William T. Kirby, Chicago, Ill., Louis L. Meldman, Milwaukee, Wis., James T. Griffin, Chicago, Ill., for plaintiffs-appellants.

Louis F. Oberdorfer, Asst. Atty. Gen., Robert J. Golten, Atty., Dept. of Justice, Washington, D. C., James B. Brennan, U. S. Atty., Milwaukee, Wis., Lee A. Jackson, David O. Walter, Attys., Dept. of Justice, Washington, D. C. (Franklyn M. Gimbel, Asst. U. S. Atty., of counsel), for defendant-appellee.

Before SCHNACKENBERG, KILEY, and SWYGERT, Circuit Judges.

SWYGERT, Circuit Judge.

Plaintiffs, Harry G. W. Voss and Mildred J. Voss,1  sought a refund of income taxes after paying a deficiency of $35,220.65 including interest that had been assessed against them. They appeal from a judgment denying the refund. The judgment was based on a jury verdict that the proceeds plaintiffs received from the sale of certain real estate in the years 1956, 1957, and 1958 were ordinary income rather than capital gains within the meaning of section 1221 of the Internal Revenue Code of 1954.

In 1929 Voss, a dentist, purchased forty-five acres of farm land located near the city limits of Racine, Wisconsin. He bought the land as an investment for $45,000. In 1931 he acquired fifteen additional acres adjacent to the tract in exchange for other property he owned. By 1950 the value of the total acreage had depreciated to $18,000.

Before 1954 taxpayer occasionally derived minimal income from the property by renting it for farming, billboard advertising, and as a golf driving range; however, he was unsuccessful in selling the property. Up to that time he had paid approximately $13,000 real estate taxes.

In 1954 taxpayer contacted a Racine realtor, Milton LaPour, to sell the property for him. LaPour attempted to do so but received no offers; thereupon, he advised taxpayer that it was impossible to profitably sell the property as an entire tract. LaPour suggested and developed a plan for subdividing the property. Pursuant to a broad delegation of power from taxpayer (there was no written contract), LaPour graded the land, and installed streets, sewage facilities, and water mains; he also caused the land to be rezoned and annexed to the City of Racine and qualified it for Federal Housing Administration loans. The expenditures for these improvements were paid out of the gross sales proceeds, so that the project was self-financing. LaPour paid all advertising costs. He received ten per cent commission on all sales, five per cent as a broker's fee and five per cent as a developing fee. After paying requisite amounts for land improvements and his commission, LaPour periodically remitted the net proceeds to taxpayer. Voss did not actively participate in the development of the land, nor did he supervise the subdivision. The only activity he engaged in was the routine execution of deeds to purchasers.

Taxpayer contends that the district court erred in denying his motions for a directed verdict and judgment notwithstanding the verdict.

The issue presented is whether the special verdict that taxpayer held the property primarily for sale to customers in the ordinary course of his trade or business was contrary to the only conclusion the jury could with reason have reached.

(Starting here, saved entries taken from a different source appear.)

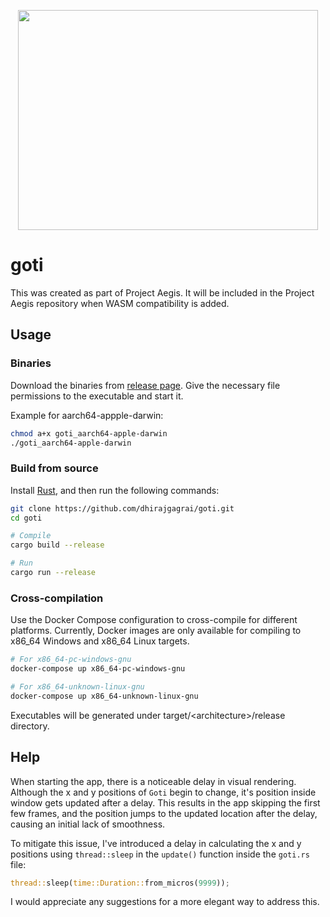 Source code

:<p align="center">
  <img src="https://github.com/dhirajgagrai/goti/assets/22605432/53ab63fc-66ba-4e18-9159-f77025e360ce" width="480" height="352" />
</p>

# goti
This was created as part of Project Aegis. It will be included in the Project Aegis repository when WASM compatibility is added.

## Usage

### Binaries
Download the binaries from [release page](https://github.com/dhirajgagrai/goti/releases).
Give the necessary file permissions to the executable and start it.

Example for aarch64-appple-darwin:
```bash
chmod a+x goti_aarch64-apple-darwin
./goti_aarch64-apple-darwin
```

### Build from source
Install [Rust](https://www.rust-lang.org/tools/install), and then run the following commands:
```bash
git clone https://github.com/dhirajgagrai/goti.git
cd goti

# Compile
cargo build --release

# Run
cargo run --release
```

### Cross-compilation
Use the Docker Compose configuration to cross-compile for different platforms.
Currently, Docker images are only available for compiling to x86_64 Windows and x86_64 Linux targets.
```bash
# For x86_64-pc-windows-gnu
docker-compose up x86_64-pc-windows-gnu

# For x86_64-unknown-linux-gnu
docker-compose up x86_64-unknown-linux-gnu
```

Executables will be generated under target/\<architecture\>/release directory.

## Help
When starting the app, there is a noticeable delay in visual rendering.
Although the x and y positions of `Goti` begin to change, it's position inside window gets updated after a delay.
This results in the app skipping the first few frames, and the position jumps to the updated location after the delay,
causing an initial lack of smoothness.

To mitigate this issue, I've introduced a delay in calculating the x and y positions using `thread::sleep` in the `update()` function inside the `goti.rs` file:
```rust
thread::sleep(time::Duration::from_micros(9999));
```

I would appreciate any suggestions for a more elegant way to address this.
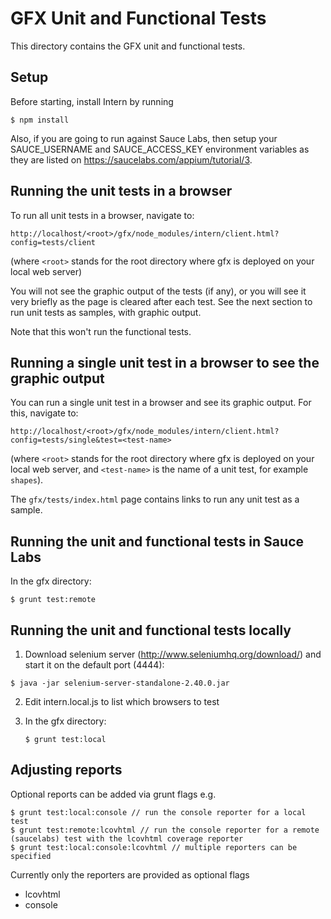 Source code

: # GFX Unit and Functional Tests

This directory contains the GFX unit and functional tests.

## Setup

Before starting, install Intern by running

```
$ npm install
```

Also, if you are going to run against Sauce Labs, then
setup your SAUCE_USERNAME and SAUCE_ACCESS_KEY environment variables as they are listed
on https://saucelabs.com/appium/tutorial/3.


## Running the unit tests in a browser

To run all unit tests in a browser, navigate to:

```
http://localhost/<root>/gfx/node_modules/intern/client.html?config=tests/client
```

(where `<root>` stands for the root directory where gfx is deployed on your local web server)

You will not see the graphic output of the tests (if any), or you will see it very briefly as the page is cleared
after each test. See the next section to run unit tests as samples, with graphic output.

Note that this won't run the functional tests.


## Running a single unit test in a browser to see the graphic output

You can run a single unit test in a browser and see its graphic output. For this, navigate to:

```
http://localhost/<root>/gfx/node_modules/intern/client.html?config=tests/single&test=<test-name>
```

(where `<root>` stands for the root directory where gfx is deployed on your local web server, and `<test-name>` is the
name of a unit test, for example `shapes`).

The `gfx/tests/index.html` page contains links to run any unit test as a sample.

## Running the unit and functional tests in Sauce Labs

In the gfx directory:

```
$ grunt test:remote
```

## Running the unit and functional tests locally

1) Download selenium server (http://www.seleniumhq.org/download/) and start it on the default port (4444):

```
$ java -jar selenium-server-standalone-2.40.0.jar
```

2) Edit intern.local.js to list which browsers to test

3) In the gfx directory:

   ```
   $ grunt test:local
   ```


## Adjusting reports

Optional reports can be added via grunt flags e.g.

    $ grunt test:local:console // run the console reporter for a local test
    $ grunt test:remote:lcovhtml // run the console reporter for a remote (saucelabs) test with the lcovhtml coverage reporter
    $ grunt test:local:console:lcovhtml // multiple reporters can be specified

Currently only the reporters are provided as optional flags
   * lcovhtml
   * console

Although it is for the jury to determine disputed questions of fact, it is the duty of the court to determine whether the evidence warrants submission of the ultimate question to the jury. Farmers State Bank v. Dravo Corp., 321 F.2d 38, 39 (7th Cir. 1963). Here, there was no dispute about the primary evidentiary facts.

The Government concedes that there was no active participation by taxpayer. It contends, however, that LaPour was not an independent contractor but taxpayer's agent and that his efforts in directing the subdivision, improvement, and sale of the property must be imputed to taxpayer. The crucial inquiry, the Government argues, is not the amount of actual control exercised by taxpayer but the right to control.

A taxpayer need not personally conduct real estate sales to be in the business; he may act through agents. Moreover, a taxpayer may not insulate himself from the acts of those whose efforts are combined with his in an endeavor to make a profit. But the cases which adhere to these principles do not stand for the proposition, as the Government argues, that because the agent is in the real estate business, the agent's business is necessarily imputed to the taxpayer. Rather, the question is "whether the activities of the taxpayer, including the activities of an agent that can properly be imputed to the principal, taken together with all other relevant factors pertaining to the taxpayer's relationship to the property, place the taxpayer in the real estate business so that the property in question can be said to be held by taxpayer for sale to customers in his business." Estate of Mundy, 36 T.C. 703, 712 (1961).

The instant case is distinguishable from Achong v. Commissioner, 246 F.2d 445 (9th Cir. 1957), upon which the Government relies to support its contention that LaPour's activities must be imputed to taxpayer. In that case the Commissioner of Internal Revenue successfully contended that the taxpayer, an owner of real estate for twenty years who engaged a broker to subdivide, improve, and sell the property, was in the real estate business. Although the court said that acts of the agent may be imputed to his principal, the case turned on the degree of control exercised by the taxpayer over the broker, not his right to control the agent. In Achong all arrangements made by the broker were subject to the owner's approval.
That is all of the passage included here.